_Task_: Omit all pictures. Reproduce exactly the lines from the first line of the records below through the line with "- Backend API configured and ready".

_Given data_:
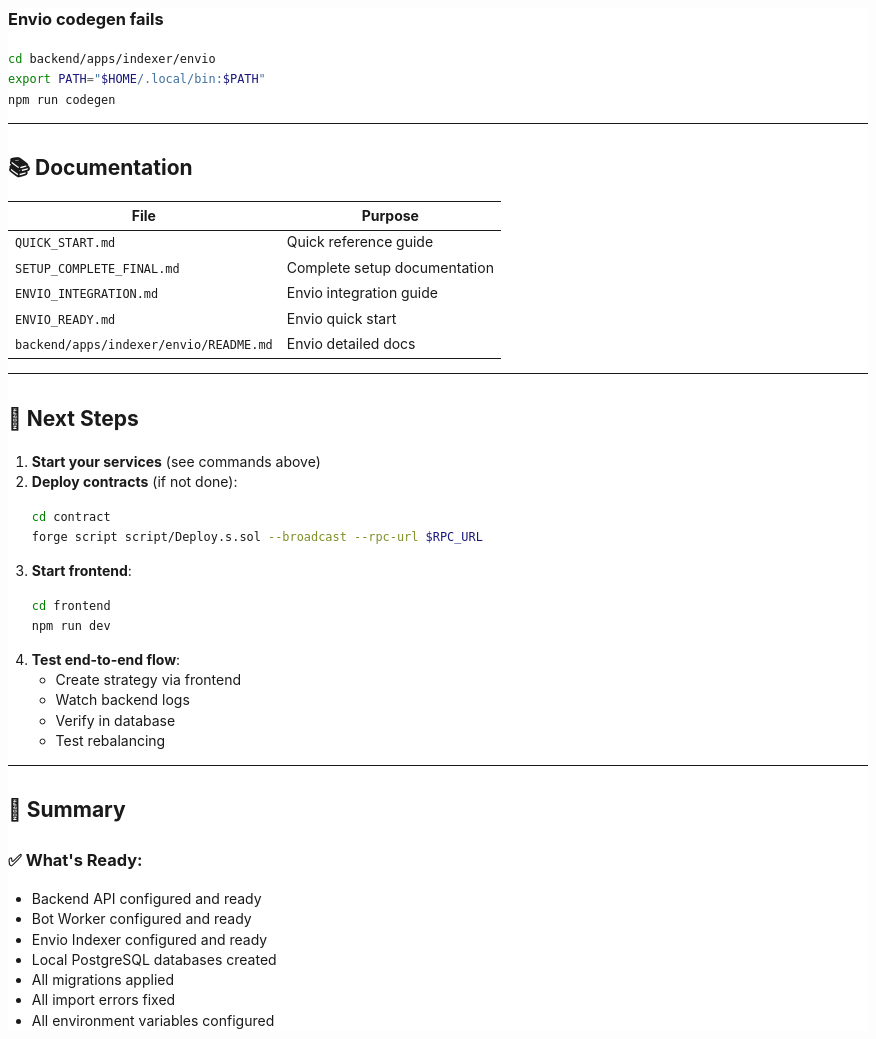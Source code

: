 ### Envio codegen fails
```bash
cd backend/apps/indexer/envio
export PATH="$HOME/.local/bin:$PATH"
npm run codegen
```

---

## 📚 Documentation

| File | Purpose |
|------|---------|
| `QUICK_START.md` | Quick reference guide |
| `SETUP_COMPLETE_FINAL.md` | Complete setup documentation |
| `ENVIO_INTEGRATION.md` | Envio integration guide |
| `ENVIO_READY.md` | Envio quick start |
| `backend/apps/indexer/envio/README.md` | Envio detailed docs |

---

## 🎯 Next Steps

1. **Start your services** (see commands above)
2. **Deploy contracts** (if not done):
   ```bash
   cd contract
   forge script script/Deploy.s.sol --broadcast --rpc-url $RPC_URL
   ```
3. **Start frontend**:
   ```bash
   cd frontend
   npm run dev
   ```
4. **Test end-to-end flow**:
   - Create strategy via frontend
   - Watch backend logs
   - Verify in database
   - Test rebalancing

---

## 🎉 Summary

### ✅ What's Ready:
- Backend API configured and ready
- Bot Worker configured and ready
- Envio Indexer configured and ready
- Local PostgreSQL databases created
- All migrations applied
- All import errors fixed
- All environment variables configured
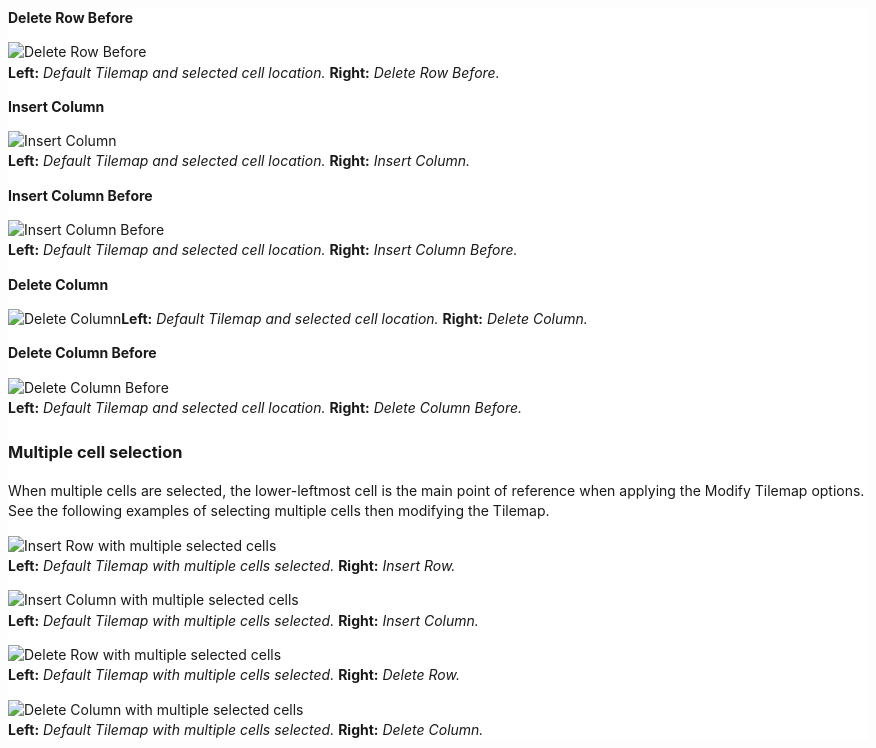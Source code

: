 **Delete Row Before**

![Delete Row Before](../../../../../uploads/Main/DelRowB4_ex.png)  
**Left:** _Default Tilemap and selected cell location._ **Right:** _Delete Row
Before._

**Insert Column**

![Insert Column](../../../../../uploads/Main/InsCol_ex.png)  
**Left:** _Default Tilemap and selected cell location._ **Right:** _Insert
Column._

**Insert Column Before**

![Insert Column Before](../../../../../uploads/Main/InsColB4_ex.png)  
**Left:** _Default Tilemap and selected cell location._ **Right:** _Insert
Column Before._

**Delete Column**

![Delete Column](../../../../../uploads/Main/DelCol_ex.png)**Left:** _Default
Tilemap and selected cell location._ **Right:** _Delete Column._

**Delete Column Before**

![Delete Column Before](../../../../../uploads/Main/DelColB4_ex.png)  
**Left:** _Default Tilemap and selected cell location._ **Right:** _Delete
Column Before._

### Multiple cell selection

When multiple cells are selected, the lower-leftmost cell is the main point of
reference when applying the Modify Tilemap options. See the following examples
of selecting multiple cells then modifying the Tilemap.

![Insert Row with multiple selected
cells](../../../../../uploads/Main/InsertRow_mult_ex.png)  
**Left:** _Default Tilemap with multiple cells selected._ **Right:** _Insert
Row._

![Insert Column with multiple selected
cells](../../../../../uploads/Main/InsertCol_mult_ex.png)  
**Left:** _Default Tilemap with multiple cells selected._ **Right:** _Insert
Column._

![Delete Row with multiple selected
cells](../../../../../uploads/Main/DelRow_mult_ex.png)  
**Left:** _Default Tilemap with multiple cells selected._ **Right:** _Delete
Row._

![Delete Column with multiple selected
cells](../../../../../uploads/Main/DelCol_mult_ex.png)  
**Left:** _Default Tilemap with multiple cells selected._ **Right:** _Delete
Column._
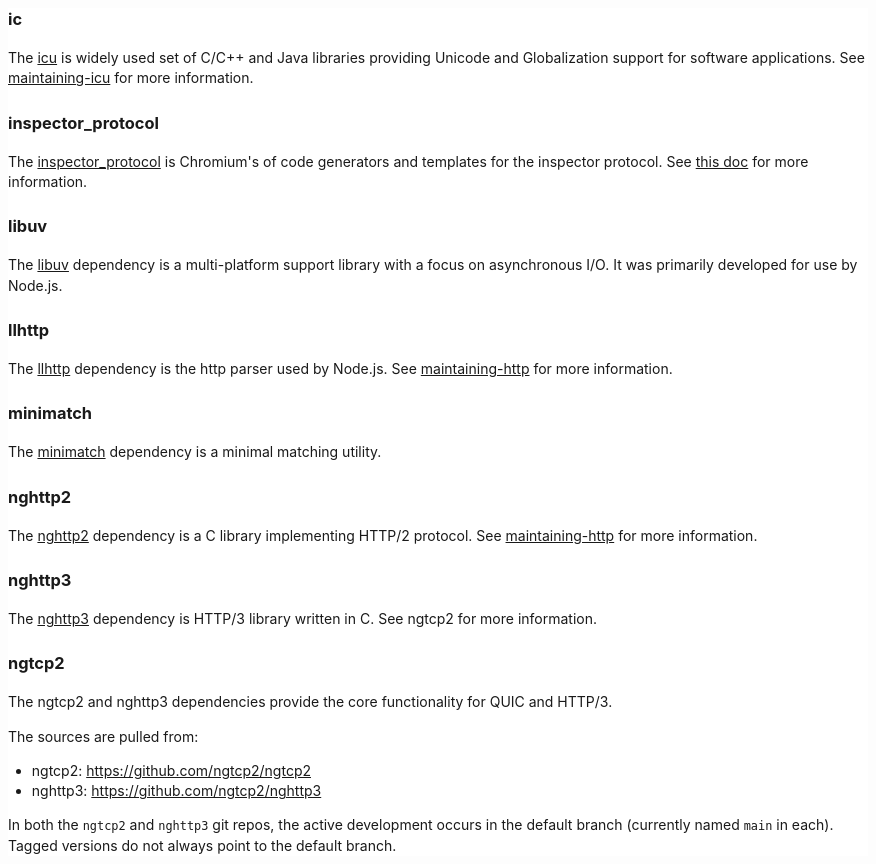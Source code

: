 ### ic

The [icu](http://site.icu-project.org) is widely used set of C/C++
and Java libraries providing Unicode and Globalization
support for software applications.
See [maintaining-icu][] for more information.

### inspector\_protocol

The [inspector\_protocol](https://chromium.googlesource.com/deps/inspector_protocol/)
is Chromium's of code generators and templates for the inspector protocol.
See [this doc](../../../tools/inspector_protocol/README.md) for more information.

### libuv

The [libuv](https://github.com/libuv/libuv) dependency is a
multi-platform support library with a focus on asynchronous I/O.
It was primarily developed for use by Node.js.

### llhttp

The [llhttp](https://github.com/nodejs/llhttp) dependency is
the http parser used by Node.js.
See [maintaining-http][] for more information.

### minimatch

The [minimatch](https://github.com/isaacs/minimatch) dependency is a
minimal matching utility.

### nghttp2

The [nghttp2](https://github.com/nghttp2/nghttp2) dependency is a C library
implementing HTTP/2 protocol.
See [maintaining-http][] for more information.

### nghttp3

The [nghttp3](https://github.com/ngtcp2/nghttp3) dependency is HTTP/3 library
written in C. See ngtcp2 for more information.

### ngtcp2

The ngtcp2 and nghttp3 dependencies provide the core functionality for
QUIC and HTTP/3.

The sources are pulled from:

* ngtcp2: <https://github.com/ngtcp2/ngtcp2>
* nghttp3: <https://github.com/ngtcp2/nghttp3>

In both the `ngtcp2` and `nghttp3` git repos, the active development occurs
in the default branch (currently named `main` in each). Tagged versions do not
always point to the default branch.


[acorn]: #acorn
[ada]: #ada
[amaro]: #amaro
[base64]: #base64
[brotli]: #brotli
[c-ares]: #c-ares
[cjs-module-lexer]: #cjs-module-lexer
[corepack]: #corepack
[dependency-update-action]: ../../../.github/workflows/tools.yml
[googletest]: #googletest
[histogram]: #histogram
[icu-small]: #icu-small
[inspector_protocol]: #inspector_protocol
[libuv]: #libuv
[llhttp]: #llhttp
[maintaining-V8]: ./maintaining-V8.md
[maintaining-cjs-module-lexer]: ./maintaining-cjs-module-lexer.md
[maintaining-http]: ./maintaining-http.md
[maintaining-icu]: ./maintaining-icu.md
[maintaining-openssl]: ./maintaining-openssl.md
[maintaining-web-assembly]: ./maintaining-web-assembly.md
[minimatch]: #minimatch
[nghttp2]: #nghttp2
[nghttp3]: #nghttp3
[ngtcp2]: #ngtcp2
[npm]: #npm
[openssl]: #openssl
[postject]: #postject
[simdjson]: #simdjson
[sqlite]: #sqlite
[undici]: #undici
[update-openssl-action]: ../../../.github/workflows/update-openssl.yml
[uvwasi]: #uvwasi
[v8]: #v8
[zlib]: #zlib
[zstd]: #zstd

_Solution for this exercise_:
Source code

: ### Envio codegen fails
```bash
cd backend/apps/indexer/envio
export PATH="$HOME/.local/bin:$PATH"
npm run codegen
```

---

## 📚 Documentation

| File | Purpose |
|------|---------|
| `QUICK_START.md` | Quick reference guide |
| `SETUP_COMPLETE_FINAL.md` | Complete setup documentation |
| `ENVIO_INTEGRATION.md` | Envio integration guide |
| `ENVIO_READY.md` | Envio quick start |
| `backend/apps/indexer/envio/README.md` | Envio detailed docs |

---

## 🎯 Next Steps

1. **Start your services** (see commands above)
2. **Deploy contracts** (if not done):
   ```bash
   cd contract
   forge script script/Deploy.s.sol --broadcast --rpc-url $RPC_URL
   ```
3. **Start frontend**:
   ```bash
   cd frontend
   npm run dev
   ```
4. **Test end-to-end flow**:
   - Create strategy via frontend
   - Watch backend logs
   - Verify in database
   - Test rebalancing

---

## 🎉 Summary

### ✅ What's Ready:
- Backend API configured and ready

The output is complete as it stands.